* **PROBLEM STATEMENT**:
Your reply should be the whole listing, copied exactly, with the pictures left out.

* **DATASET EXTRACT**:

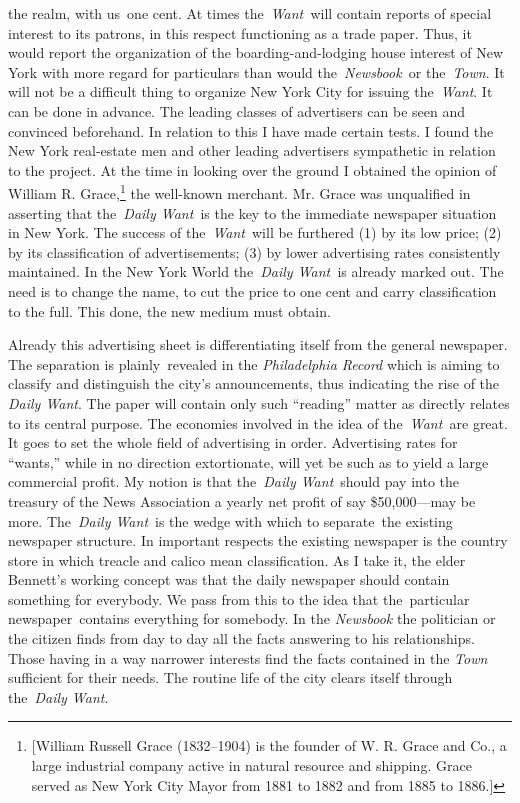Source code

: \documentclass[openany,nobib]{tufte-book}
\begin{document}
the realm, with us~one cent. At times the~\emph{Want~}will contain
reports of special interest to its patrons, in this respect functioning
as a trade paper. Thus, it would report the organization of the
boarding-and-lodging house interest of New York with more regard for
particulars than would the~\emph{Newsbook~}or the~\emph{Town}. It will
not be a difficult thing to organize New York City for issuing
the~\emph{Want}. It can be done in advance. The leading classes of
advertisers can be seen and convinced beforehand. In relation to this I
have made certain tests. I found the New York real-estate men and other
leading advertisers sympathetic in relation to the project. At the time
in looking over the ground I obtained the opinion of William R.
Grace,\footnote{{[}William Russell Grace (1832--1904) is the founder of
  W. R. Grace and Co., a large industrial company active in natural
  resource and shipping. Grace served as New York City Mayor from 1881
  to 1882 and from 1885 to 1886.{]}} the well-known merchant. Mr. Grace
was unqualified in asserting that the~\emph{Daily Want~}is the key to
the immediate newspaper situation in New York. The success of
the~\emph{Want}~will be furthered (1) by its low price; (2) by its
classification of advertisements; (3) by lower advertising rates
consistently maintained. In the New York World the\emph{~Daily Want~}is
already marked out. The need is to change the name, to cut the price to
one cent and carry classification to the full. This done, the new medium
must obtain.~

Already this advertising sheet is differentiating itself from the
general newspaper. The separation is plainly~revealed in the
\emph{Philadelphia Record} which is aiming to classify and distinguish
the city's announcements, thus indicating the rise of the \emph{Daily
Want}. The paper will contain only such ``reading'' matter as directly
relates to its central purpose. The economies involved in the idea of
the\emph{~Want~}are great. It goes to set the whole field of advertising
in order. Advertising rates for ``wants,'' while in no direction
extortionate, will yet be such as to yield a large commercial profit. My
notion is that the~\emph{Daily Want}~should pay into the treasury of the
News Association a yearly net profit of say \$50,000---may be more.
The~\emph{Daily Want}~is the wedge with which to separate~the existing
newspaper structure. In important respects the existing newspaper is the
country store in which treacle and calico mean classification. As I take
it, the elder Bennett's working concept was that the daily newspaper
should contain something for everybody. We pass from this to the idea
that the~particular newspaper~contains everything for somebody. In the
\emph{Newsbook} the politician or the citizen finds from day to day all
the facts answering to his relationships. Those having in a way narrower
interests find the facts contained in the \emph{Town} sufficient for
their needs. The routine life of the city clears itself through
the~\emph{Daily Want}.~
\end{document}
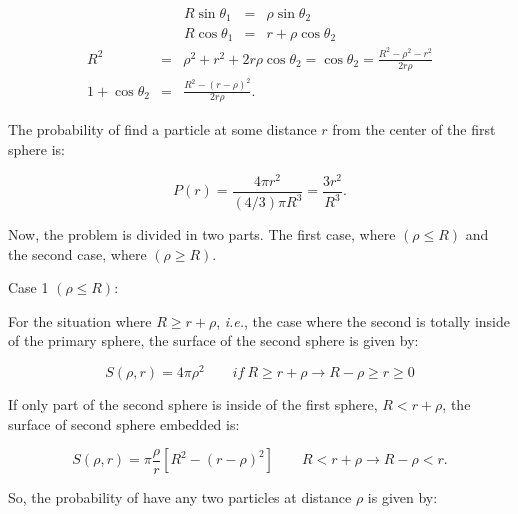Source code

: \begin{eqnarray}
R\sin\theta_{1} & = & \rho\sin\theta_{2} \nonumber\\
R\cos\theta_{1} & = & r+\rho\cos\theta_{2}
\end{eqnarray}
\begin{eqnarray}
R^{2}& = & \rho^{2}+r^{2}+2r\rho\cos\theta_{2}=\cos\theta_{2}=\frac{R^{2}-\rho^{2}-r^{2}}{2r\rho}\\
1+\cos\theta_{2}&=&\frac{R^{2}-\left(r-\rho\right)^{2}}{2r\rho}.
\end{eqnarray}

The probability of find a particle at some distance $r$ from the center of the first sphere is:

\begin{equation}
P\left(r\right)=\frac{4\pi r^2}{\left(4/3\right)\pi R^{3}}=\frac{3r^2}{R^3}.
\end{equation}

Now, the problem is divided in two parts. The first case, where $\left(\rho\leq R\right)$ and the second case, where $\left(\rho\geq R\right)$.

Case 1 $\left(\rho\leq R\right)$:

For the situation where $R\geq r + \rho$, \textit{i.e.}, the case where the second is totally inside of the primary sphere, the surface of the second sphere is given by: 

\begin{equation}
S\left(\rho,r\right)=4\pi\rho^{2}\qquad if\ R\geq r+\rho\rightarrow R-\rho\geq r\geq 0 \nonumber
\end{equation}

If only part of the second sphere is inside of the first sphere, $R<r+\rho$, the surface of second sphere embedded is:

\begin{equation}
S\left(\rho,r\right)=\pi\frac{\rho}{r}\left[R^{2}-\left(r-\rho\right)^{2}\right]\qquad R<r+\rho\rightarrow R-\rho<r.
\end{equation}

So, the probability of have any two particles at distance $\rho$ is given by:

* **PROBLEM SOLUTION**:
Source code

: \documentclass[openany,nobib]{tufte-book}
\begin{document}
the realm, with us~one cent. At times the~\emph{Want~}will contain
reports of special interest to its patrons, in this respect functioning
as a trade paper. Thus, it would report the organization of the
boarding-and-lodging house interest of New York with more regard for
particulars than would the~\emph{Newsbook~}or the~\emph{Town}. It will
not be a difficult thing to organize New York City for issuing
the~\emph{Want}. It can be done in advance. The leading classes of
advertisers can be seen and convinced beforehand. In relation to this I
have made certain tests. I found the New York real-estate men and other
leading advertisers sympathetic in relation to the project. At the time
in looking over the ground I obtained the opinion of William R.
Grace,\footnote{{[}William Russell Grace (1832--1904) is the founder of
  W. R. Grace and Co., a large industrial company active in natural
  resource and shipping. Grace served as New York City Mayor from 1881
  to 1882 and from 1885 to 1886.{]}} the well-known merchant. Mr. Grace
was unqualified in asserting that the~\emph{Daily Want~}is the key to
the immediate newspaper situation in New York. The success of
the~\emph{Want}~will be furthered (1) by its low price; (2) by its
classification of advertisements; (3) by lower advertising rates
consistently maintained. In the New York World the\emph{~Daily Want~}is
already marked out. The need is to change the name, to cut the price to
one cent and carry classification to the full. This done, the new medium
must obtain.~

Already this advertising sheet is differentiating itself from the
general newspaper. The separation is plainly~revealed in the
\emph{Philadelphia Record} which is aiming to classify and distinguish
the city's announcements, thus indicating the rise of the \emph{Daily
Want}. The paper will contain only such ``reading'' matter as directly
relates to its central purpose. The economies involved in the idea of
the\emph{~Want~}are great. It goes to set the whole field of advertising
in order. Advertising rates for ``wants,'' while in no direction
extortionate, will yet be such as to yield a large commercial profit. My
notion is that the~\emph{Daily Want}~should pay into the treasury of the
News Association a yearly net profit of say \$50,000---may be more.
The~\emph{Daily Want}~is the wedge with which to separate~the existing
newspaper structure. In important respects the existing newspaper is the
country store in which treacle and calico mean classification. As I take
it, the elder Bennett's working concept was that the daily newspaper
should contain something for everybody. We pass from this to the idea
that the~particular newspaper~contains everything for somebody. In the
\emph{Newsbook} the politician or the citizen finds from day to day all
the facts answering to his relationships. Those having in a way narrower
interests find the facts contained in the \emph{Town} sufficient for
their needs. The routine life of the city clears itself through
the~\emph{Daily Want}.~
\end{document}
Source code

: \begin{eqnarray}
R\sin\theta_{1} & = & \rho\sin\theta_{2} \nonumber\\
R\cos\theta_{1} & = & r+\rho\cos\theta_{2}
\end{eqnarray}
\begin{eqnarray}
R^{2}& = & \rho^{2}+r^{2}+2r\rho\cos\theta_{2}=\cos\theta_{2}=\frac{R^{2}-\rho^{2}-r^{2}}{2r\rho}\\
1+\cos\theta_{2}&=&\frac{R^{2}-\left(r-\rho\right)^{2}}{2r\rho}.
\end{eqnarray}

The probability of find a particle at some distance $r$ from the center of the first sphere is:

\begin{equation}
P\left(r\right)=\frac{4\pi r^2}{\left(4/3\right)\pi R^{3}}=\frac{3r^2}{R^3}.
\end{equation}

Now, the problem is divided in two parts. The first case, where $\left(\rho\leq R\right)$ and the second case, where $\left(\rho\geq R\right)$.

Case 1 $\left(\rho\leq R\right)$:

For the situation where $R\geq r + \rho$, \textit{i.e.}, the case where the second is totally inside of the primary sphere, the surface of the second sphere is given by: 

\begin{equation}
S\left(\rho,r\right)=4\pi\rho^{2}\qquad if\ R\geq r+\rho\rightarrow R-\rho\geq r\geq 0 \nonumber
\end{equation}

If only part of the second sphere is inside of the first sphere, $R<r+\rho$, the surface of second sphere embedded is:

\begin{equation}
S\left(\rho,r\right)=\pi\frac{\rho}{r}\left[R^{2}-\left(r-\rho\right)^{2}\right]\qquad R<r+\rho\rightarrow R-\rho<r.
\end{equation}

So, the probability of have any two particles at distance $\rho$ is given by:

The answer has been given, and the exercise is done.